__Task objective__
Scan each line of the records for the word "directory" and extract the ones that have it.

-------- Supplied material

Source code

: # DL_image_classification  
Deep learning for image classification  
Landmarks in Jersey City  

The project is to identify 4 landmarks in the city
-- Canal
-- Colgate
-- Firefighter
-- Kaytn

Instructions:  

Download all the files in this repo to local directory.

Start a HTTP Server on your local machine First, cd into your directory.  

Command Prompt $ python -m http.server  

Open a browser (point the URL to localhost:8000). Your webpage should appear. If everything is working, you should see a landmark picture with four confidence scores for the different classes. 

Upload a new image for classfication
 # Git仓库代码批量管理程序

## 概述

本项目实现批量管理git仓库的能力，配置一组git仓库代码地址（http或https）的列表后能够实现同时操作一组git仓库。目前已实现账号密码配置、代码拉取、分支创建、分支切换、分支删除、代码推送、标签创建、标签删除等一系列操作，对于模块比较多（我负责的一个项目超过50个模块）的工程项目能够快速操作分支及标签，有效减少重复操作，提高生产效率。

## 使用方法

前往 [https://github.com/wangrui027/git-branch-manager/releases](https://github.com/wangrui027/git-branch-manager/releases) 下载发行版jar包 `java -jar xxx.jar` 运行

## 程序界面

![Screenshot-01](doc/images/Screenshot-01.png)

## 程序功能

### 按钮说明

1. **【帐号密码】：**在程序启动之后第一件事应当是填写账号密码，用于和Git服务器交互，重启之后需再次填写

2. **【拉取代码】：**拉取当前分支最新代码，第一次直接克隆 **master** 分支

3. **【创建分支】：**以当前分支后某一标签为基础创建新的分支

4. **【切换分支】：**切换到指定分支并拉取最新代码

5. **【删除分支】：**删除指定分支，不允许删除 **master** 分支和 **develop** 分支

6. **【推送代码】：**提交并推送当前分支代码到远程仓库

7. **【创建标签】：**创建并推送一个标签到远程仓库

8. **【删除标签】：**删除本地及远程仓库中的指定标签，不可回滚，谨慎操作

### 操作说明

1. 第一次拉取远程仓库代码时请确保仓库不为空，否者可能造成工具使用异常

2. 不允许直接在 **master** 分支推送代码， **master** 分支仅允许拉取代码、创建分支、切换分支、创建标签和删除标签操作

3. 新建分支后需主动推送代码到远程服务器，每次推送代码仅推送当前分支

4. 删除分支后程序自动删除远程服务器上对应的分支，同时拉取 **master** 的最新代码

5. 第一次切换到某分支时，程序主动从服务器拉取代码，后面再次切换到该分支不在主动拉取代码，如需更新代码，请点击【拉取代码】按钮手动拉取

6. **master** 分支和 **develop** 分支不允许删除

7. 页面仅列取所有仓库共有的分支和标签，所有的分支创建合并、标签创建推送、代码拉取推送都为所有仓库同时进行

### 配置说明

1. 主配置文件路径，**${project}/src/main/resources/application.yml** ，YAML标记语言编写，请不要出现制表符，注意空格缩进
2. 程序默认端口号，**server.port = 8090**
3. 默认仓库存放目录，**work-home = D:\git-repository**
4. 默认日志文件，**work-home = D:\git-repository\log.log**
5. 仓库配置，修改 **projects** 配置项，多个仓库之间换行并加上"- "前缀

----------------

__Expected answer__
Download all the files in this repo to local directory.
Start a HTTP Server on your local machine First, cd into your directory.  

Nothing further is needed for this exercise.